## Data listing
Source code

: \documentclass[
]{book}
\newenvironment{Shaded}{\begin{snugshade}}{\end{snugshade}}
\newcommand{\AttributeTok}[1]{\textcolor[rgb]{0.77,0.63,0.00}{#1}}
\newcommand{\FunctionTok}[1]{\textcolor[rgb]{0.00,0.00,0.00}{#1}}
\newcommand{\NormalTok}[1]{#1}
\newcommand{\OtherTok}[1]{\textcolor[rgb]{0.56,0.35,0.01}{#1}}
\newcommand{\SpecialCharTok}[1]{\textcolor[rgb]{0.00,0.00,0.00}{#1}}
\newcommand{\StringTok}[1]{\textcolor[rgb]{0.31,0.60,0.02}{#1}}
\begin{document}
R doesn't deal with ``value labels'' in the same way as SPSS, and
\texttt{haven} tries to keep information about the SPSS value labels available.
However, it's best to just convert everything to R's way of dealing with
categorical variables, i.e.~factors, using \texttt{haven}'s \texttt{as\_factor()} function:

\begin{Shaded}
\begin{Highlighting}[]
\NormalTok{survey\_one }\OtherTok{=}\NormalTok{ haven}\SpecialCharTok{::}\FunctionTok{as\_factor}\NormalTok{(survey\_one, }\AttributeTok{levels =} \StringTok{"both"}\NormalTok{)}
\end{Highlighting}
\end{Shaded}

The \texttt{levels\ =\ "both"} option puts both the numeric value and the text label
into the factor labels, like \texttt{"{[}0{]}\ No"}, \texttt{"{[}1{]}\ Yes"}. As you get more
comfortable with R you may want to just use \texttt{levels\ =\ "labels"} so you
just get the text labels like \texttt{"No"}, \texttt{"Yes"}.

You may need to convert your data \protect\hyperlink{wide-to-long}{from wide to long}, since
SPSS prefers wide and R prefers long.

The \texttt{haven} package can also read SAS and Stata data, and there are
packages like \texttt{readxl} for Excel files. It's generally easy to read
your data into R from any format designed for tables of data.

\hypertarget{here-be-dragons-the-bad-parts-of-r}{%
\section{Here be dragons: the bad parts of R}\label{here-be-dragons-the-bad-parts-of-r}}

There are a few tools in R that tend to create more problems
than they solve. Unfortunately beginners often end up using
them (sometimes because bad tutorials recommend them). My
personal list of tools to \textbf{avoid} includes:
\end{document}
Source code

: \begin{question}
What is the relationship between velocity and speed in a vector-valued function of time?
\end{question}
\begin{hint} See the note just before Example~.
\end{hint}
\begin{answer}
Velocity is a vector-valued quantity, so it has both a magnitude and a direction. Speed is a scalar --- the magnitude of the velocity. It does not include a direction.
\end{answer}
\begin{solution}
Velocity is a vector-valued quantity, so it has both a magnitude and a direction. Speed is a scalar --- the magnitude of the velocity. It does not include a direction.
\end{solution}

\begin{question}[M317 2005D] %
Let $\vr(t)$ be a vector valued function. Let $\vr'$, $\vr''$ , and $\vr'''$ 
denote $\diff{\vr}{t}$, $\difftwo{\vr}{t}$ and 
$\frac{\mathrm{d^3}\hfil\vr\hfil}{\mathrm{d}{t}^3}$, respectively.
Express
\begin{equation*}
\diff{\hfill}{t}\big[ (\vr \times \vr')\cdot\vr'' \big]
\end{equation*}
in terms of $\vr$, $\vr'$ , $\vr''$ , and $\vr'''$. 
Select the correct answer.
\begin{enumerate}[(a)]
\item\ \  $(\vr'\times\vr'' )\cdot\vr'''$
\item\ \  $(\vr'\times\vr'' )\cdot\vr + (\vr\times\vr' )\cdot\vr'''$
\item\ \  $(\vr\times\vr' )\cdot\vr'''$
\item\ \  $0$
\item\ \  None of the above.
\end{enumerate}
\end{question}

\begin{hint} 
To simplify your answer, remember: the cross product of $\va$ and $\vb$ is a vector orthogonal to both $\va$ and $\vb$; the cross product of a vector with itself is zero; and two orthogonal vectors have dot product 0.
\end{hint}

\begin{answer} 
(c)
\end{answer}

## Exercise
State how many lines in the entries hold "levels". Nothing should come before or after the number.

## Solution below
3